## [Brief]
Your output should be an exact copy of the records, with no pictures in it.

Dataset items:
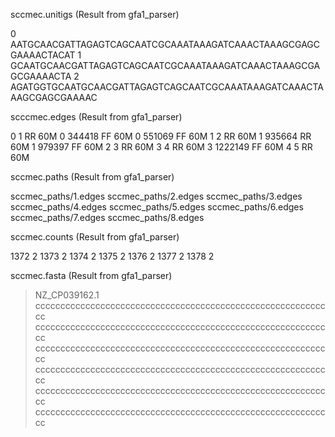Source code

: sccmec.unitigs (Result from gfa1_parser)

0 AATGCAACGATTAGAGTCAGCAATCGCAAATAAAGATCAAACTAAAGCGAGCGAAAACTACAT
1 GCAATGCAACGATTAGAGTCAGCAATCGCAAATAAAGATCAAACTAAAGCGAGCGAAAACTA
2 AGATGGTGCAATGCAACGATTAGAGTCAGCAATCGCAAATAAAGATCAAACTAAAGCGAGCGAAAAC

scccmec.edges (Result from gfa1_parser)

0 1 RR 60M
0 344418 FF 60M
0 551069 FF 60M
1 2 RR 60M
1 935664 RR 60M
1 979397 FF 60M
2 3 RR 60M
3 4 RR 60M
3 1222149 FF 60M
4 5 RR 60M

sccmec.paths (Result from gfa1_parser)

sccmec_paths/1.edges
sccmec_paths/2.edges
sccmec_paths/3.edges
sccmec_paths/4.edges
sccmec_paths/5.edges
sccmec_paths/6.edges
sccmec_paths/7.edges
sccmec_paths/8.edges

sccmec.counts (Result from gfa1_parser)

1372 2
1373 2
1374 2
1375 2
1376 2
1377 2
1378 2

sccmec.fasta (Result from gfa1_parser)

>NZ_CP039162.1
cccccccccccccccccccccccccccccccccccccccccccccccccccccccccccc
cccccccccccccccccccccccccccccccccccccccccccccccccccccccccccc
cccccccccccccccccccccccccccccccccccccccccccccccccccccccccccc
cccccccccccccccccccccccccccccccccccccccccccccccccccccccccccc
cccccccccccccccccccccccccccccccccccccccccccccccccccccccccccc
cccccccccccccccccccccccccccccccccccccccccccccccccccccccccccc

## [Task answer]
Source code

: sccmec.unitigs (Result from gfa1_parser)

0 AATGCAACGATTAGAGTCAGCAATCGCAAATAAAGATCAAACTAAAGCGAGCGAAAACTACAT
1 GCAATGCAACGATTAGAGTCAGCAATCGCAAATAAAGATCAAACTAAAGCGAGCGAAAACTA
2 AGATGGTGCAATGCAACGATTAGAGTCAGCAATCGCAAATAAAGATCAAACTAAAGCGAGCGAAAAC

scccmec.edges (Result from gfa1_parser)

0 1 RR 60M
0 344418 FF 60M
0 551069 FF 60M
1 2 RR 60M
1 935664 RR 60M
1 979397 FF 60M
2 3 RR 60M
3 4 RR 60M
3 1222149 FF 60M
4 5 RR 60M

sccmec.paths (Result from gfa1_parser)

sccmec_paths/1.edges
sccmec_paths/2.edges
sccmec_paths/3.edges
sccmec_paths/4.edges
sccmec_paths/5.edges
sccmec_paths/6.edges
sccmec_paths/7.edges
sccmec_paths/8.edges

sccmec.counts (Result from gfa1_parser)

1372 2
1373 2
1374 2
1375 2
1376 2
1377 2
1378 2

sccmec.fasta (Result from gfa1_parser)

>NZ_CP039162.1
cccccccccccccccccccccccccccccccccccccccccccccccccccccccccccc
cccccccccccccccccccccccccccccccccccccccccccccccccccccccccccc
cccccccccccccccccccccccccccccccccccccccccccccccccccccccccccc
cccccccccccccccccccccccccccccccccccccccccccccccccccccccccccc
cccccccccccccccccccccccccccccccccccccccccccccccccccccccccccc
cccccccccccccccccccccccccccccccccccccccccccccccccccccccccccc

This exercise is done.